* [What the task asks]: The required result is the number of lines below that hold the word "company", stated without anything else.

* [Stored dataset items]:
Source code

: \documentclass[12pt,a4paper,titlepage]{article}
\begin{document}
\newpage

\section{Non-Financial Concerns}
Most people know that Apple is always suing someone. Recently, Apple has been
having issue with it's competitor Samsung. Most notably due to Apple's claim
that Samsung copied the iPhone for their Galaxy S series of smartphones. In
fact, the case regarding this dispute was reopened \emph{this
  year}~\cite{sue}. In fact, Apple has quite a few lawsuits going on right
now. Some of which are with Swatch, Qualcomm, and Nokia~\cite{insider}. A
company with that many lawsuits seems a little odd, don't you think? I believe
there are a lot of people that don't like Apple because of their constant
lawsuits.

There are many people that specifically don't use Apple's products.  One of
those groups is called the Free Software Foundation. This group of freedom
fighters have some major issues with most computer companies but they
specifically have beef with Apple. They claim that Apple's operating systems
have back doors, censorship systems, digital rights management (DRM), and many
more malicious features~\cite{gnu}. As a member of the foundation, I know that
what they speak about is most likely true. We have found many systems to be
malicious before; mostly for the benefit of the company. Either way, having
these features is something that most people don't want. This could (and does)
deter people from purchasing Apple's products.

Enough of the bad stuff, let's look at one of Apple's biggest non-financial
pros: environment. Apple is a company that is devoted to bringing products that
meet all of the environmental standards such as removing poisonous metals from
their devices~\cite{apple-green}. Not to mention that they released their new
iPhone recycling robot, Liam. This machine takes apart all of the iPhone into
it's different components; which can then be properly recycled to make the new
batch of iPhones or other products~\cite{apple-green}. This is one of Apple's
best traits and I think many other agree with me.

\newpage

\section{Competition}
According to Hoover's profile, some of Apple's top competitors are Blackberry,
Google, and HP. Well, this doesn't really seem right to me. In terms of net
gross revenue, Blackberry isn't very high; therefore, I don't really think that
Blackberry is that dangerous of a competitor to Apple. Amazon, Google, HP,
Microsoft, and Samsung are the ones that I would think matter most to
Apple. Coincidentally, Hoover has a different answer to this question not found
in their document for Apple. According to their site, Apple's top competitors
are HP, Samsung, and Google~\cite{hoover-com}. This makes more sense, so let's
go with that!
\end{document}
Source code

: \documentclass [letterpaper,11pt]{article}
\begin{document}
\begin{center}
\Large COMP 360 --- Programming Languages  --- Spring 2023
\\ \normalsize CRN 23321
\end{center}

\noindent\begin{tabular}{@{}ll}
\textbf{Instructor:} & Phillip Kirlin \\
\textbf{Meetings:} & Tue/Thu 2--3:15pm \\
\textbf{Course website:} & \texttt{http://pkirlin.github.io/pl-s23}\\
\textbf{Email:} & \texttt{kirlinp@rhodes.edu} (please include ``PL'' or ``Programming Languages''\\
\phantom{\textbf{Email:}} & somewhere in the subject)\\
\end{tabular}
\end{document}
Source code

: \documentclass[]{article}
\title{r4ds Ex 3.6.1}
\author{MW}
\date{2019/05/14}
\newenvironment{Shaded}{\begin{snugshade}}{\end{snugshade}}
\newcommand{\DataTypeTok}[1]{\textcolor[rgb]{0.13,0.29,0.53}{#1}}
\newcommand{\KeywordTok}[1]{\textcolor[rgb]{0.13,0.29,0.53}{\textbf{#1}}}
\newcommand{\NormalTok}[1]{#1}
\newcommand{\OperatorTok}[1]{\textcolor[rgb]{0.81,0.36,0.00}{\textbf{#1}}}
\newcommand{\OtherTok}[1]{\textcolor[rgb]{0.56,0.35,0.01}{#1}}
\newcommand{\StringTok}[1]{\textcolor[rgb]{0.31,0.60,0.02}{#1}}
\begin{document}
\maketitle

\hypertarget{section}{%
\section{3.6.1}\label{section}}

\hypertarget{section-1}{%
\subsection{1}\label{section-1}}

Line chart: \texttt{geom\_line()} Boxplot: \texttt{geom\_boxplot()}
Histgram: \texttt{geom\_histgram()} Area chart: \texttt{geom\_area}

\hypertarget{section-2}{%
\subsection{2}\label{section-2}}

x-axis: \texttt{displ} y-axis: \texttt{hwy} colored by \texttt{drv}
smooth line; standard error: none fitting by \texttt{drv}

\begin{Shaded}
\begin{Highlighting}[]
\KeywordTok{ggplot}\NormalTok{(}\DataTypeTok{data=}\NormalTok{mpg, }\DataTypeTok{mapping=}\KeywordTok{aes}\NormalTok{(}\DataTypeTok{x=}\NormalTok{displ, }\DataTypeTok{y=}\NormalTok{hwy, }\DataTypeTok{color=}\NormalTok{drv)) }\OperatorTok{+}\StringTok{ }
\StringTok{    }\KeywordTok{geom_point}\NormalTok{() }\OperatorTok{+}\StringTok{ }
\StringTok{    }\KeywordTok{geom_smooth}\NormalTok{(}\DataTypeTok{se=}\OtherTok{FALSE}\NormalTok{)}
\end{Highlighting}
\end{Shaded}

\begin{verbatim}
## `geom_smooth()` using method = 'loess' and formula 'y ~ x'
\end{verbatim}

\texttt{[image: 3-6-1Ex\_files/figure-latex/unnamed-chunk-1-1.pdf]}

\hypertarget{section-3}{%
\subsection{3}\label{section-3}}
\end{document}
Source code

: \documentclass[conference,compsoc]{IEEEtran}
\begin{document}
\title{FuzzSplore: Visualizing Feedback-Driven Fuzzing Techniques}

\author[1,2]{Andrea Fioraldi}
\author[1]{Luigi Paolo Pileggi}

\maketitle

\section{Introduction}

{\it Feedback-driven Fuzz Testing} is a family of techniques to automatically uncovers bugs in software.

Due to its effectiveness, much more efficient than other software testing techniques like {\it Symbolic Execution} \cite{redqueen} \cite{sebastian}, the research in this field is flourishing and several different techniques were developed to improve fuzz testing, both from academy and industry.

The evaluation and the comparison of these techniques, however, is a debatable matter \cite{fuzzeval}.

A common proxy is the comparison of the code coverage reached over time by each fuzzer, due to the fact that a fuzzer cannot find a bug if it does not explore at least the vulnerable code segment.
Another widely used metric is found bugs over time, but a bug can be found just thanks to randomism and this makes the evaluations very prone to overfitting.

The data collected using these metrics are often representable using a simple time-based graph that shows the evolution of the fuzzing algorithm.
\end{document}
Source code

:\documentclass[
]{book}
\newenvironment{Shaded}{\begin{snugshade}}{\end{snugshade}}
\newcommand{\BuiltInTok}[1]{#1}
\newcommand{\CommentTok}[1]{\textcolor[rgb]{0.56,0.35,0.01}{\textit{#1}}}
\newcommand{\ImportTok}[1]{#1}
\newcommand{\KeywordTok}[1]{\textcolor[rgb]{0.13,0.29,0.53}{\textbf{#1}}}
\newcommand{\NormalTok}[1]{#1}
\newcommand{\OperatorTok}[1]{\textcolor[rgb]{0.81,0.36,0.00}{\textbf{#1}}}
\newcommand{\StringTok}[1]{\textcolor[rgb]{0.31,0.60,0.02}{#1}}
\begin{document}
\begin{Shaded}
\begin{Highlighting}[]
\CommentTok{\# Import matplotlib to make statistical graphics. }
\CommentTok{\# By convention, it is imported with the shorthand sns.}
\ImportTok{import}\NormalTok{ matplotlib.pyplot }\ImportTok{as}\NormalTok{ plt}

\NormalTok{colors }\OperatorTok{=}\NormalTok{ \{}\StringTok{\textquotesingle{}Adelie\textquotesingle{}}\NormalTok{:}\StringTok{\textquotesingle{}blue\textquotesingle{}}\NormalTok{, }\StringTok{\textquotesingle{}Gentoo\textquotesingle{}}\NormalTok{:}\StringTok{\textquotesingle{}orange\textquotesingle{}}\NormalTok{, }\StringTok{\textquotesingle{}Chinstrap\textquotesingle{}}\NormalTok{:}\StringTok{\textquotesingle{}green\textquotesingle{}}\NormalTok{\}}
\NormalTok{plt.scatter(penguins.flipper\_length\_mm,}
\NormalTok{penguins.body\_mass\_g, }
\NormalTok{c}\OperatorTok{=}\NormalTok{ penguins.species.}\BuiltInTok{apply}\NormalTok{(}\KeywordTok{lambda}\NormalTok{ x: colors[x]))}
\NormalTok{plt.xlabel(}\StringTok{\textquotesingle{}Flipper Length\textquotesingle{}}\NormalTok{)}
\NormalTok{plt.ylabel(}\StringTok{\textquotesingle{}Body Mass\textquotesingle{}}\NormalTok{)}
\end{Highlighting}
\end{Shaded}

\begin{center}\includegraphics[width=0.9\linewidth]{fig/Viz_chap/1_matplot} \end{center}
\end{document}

* [Reply]: 3